▸ **Exercise requirements**: Each line from the one containing "The main things" through the last line of the records below is to be set down exactly; the rest stays out.

▸ **Given data**:
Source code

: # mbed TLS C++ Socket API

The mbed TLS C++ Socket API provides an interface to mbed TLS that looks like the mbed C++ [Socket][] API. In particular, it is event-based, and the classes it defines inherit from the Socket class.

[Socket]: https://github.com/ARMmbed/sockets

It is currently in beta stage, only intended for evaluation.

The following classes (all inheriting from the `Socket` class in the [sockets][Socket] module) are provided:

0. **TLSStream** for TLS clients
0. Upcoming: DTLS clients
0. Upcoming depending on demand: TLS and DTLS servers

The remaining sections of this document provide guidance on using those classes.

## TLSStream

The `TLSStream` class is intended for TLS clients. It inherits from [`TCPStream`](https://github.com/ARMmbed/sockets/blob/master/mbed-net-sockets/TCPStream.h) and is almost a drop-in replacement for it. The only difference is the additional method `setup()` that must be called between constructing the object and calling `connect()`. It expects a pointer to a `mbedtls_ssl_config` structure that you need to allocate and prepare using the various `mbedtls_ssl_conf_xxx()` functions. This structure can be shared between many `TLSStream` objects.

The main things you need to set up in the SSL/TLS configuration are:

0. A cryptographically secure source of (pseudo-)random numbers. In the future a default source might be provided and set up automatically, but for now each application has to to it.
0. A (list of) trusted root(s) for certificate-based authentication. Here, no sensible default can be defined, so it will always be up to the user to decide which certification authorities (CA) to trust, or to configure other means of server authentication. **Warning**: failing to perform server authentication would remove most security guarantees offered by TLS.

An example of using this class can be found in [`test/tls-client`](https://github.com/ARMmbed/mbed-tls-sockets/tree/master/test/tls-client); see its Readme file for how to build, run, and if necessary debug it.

▸ **Task solution**:
The main things you need to set up in the SSL/TLS configuration are:

0. A cryptographically secure source of (pseudo-)random numbers. In the future a default source might be provided and set up automatically, but for now each application has to to it.
0. A (list of) trusted root(s) for certificate-based authentication. Here, no sensible default can be defined, so it will always be up to the user to decide which certification authorities (CA) to trust, or to configure other means of server authentication. **Warning**: failing to perform server authentication would remove most security guarantees offered by TLS.

An example of using this class can be found in [`test/tls-client`](https://github.com/ARMmbed/mbed-tls-sockets/tree/master/test/tls-client); see its Readme file for how to build, run, and if necessary debug it.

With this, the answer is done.